━━━ LISTED RECORDS

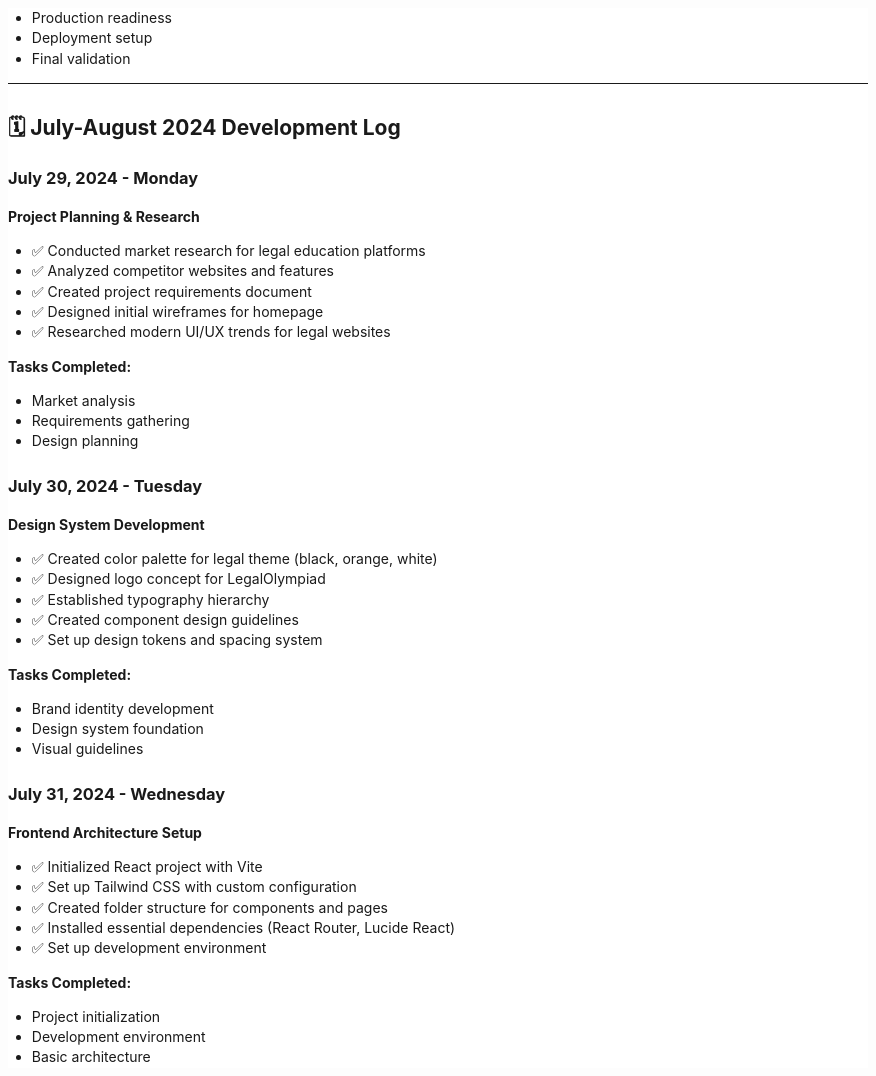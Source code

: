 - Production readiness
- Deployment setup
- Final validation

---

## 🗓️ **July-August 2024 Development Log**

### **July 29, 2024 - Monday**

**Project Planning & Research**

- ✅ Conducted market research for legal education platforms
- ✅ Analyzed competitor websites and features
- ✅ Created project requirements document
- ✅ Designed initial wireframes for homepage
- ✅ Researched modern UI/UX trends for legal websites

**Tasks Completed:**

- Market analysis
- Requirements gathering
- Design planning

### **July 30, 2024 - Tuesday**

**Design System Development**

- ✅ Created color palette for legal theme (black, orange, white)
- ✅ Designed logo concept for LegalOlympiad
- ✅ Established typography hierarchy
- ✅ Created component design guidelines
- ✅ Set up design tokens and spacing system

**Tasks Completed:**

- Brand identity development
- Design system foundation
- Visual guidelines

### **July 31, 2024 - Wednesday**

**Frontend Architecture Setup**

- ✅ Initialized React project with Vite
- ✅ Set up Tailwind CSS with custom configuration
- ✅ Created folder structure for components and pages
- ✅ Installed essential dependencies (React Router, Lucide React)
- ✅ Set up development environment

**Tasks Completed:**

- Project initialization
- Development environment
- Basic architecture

━━━━━━
━━━ LISTED RECORDS

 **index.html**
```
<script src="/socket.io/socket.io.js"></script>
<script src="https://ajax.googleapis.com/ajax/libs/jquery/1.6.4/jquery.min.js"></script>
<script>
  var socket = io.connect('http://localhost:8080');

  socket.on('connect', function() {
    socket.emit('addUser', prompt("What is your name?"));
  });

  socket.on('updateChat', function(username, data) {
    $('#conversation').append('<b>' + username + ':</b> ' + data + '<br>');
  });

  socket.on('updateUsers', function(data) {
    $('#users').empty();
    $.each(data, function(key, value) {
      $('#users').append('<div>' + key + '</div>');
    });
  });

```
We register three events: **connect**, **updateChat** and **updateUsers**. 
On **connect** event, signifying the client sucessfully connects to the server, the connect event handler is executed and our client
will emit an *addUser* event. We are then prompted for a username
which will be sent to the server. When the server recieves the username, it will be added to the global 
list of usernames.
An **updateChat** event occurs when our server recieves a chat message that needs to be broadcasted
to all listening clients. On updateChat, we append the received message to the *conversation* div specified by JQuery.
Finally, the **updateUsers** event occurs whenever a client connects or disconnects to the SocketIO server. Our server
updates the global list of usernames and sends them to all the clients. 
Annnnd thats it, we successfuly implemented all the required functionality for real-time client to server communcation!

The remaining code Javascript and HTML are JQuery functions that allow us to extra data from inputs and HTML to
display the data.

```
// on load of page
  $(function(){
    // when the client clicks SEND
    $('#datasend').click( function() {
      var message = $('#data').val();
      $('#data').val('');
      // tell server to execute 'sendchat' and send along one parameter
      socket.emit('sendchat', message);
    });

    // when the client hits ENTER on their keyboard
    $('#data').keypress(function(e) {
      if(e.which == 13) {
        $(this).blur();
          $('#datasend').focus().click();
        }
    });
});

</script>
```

━━━━━━

**WHAT TO PRODUCE**
Pull every line containing "recieves" out of the data above.

**FINAL ANSWER**
which will be sent to the server. When the server recieves the username, it will be added to the global 
An **updateChat** event occurs when our server recieves a chat message that needs to be broadcasted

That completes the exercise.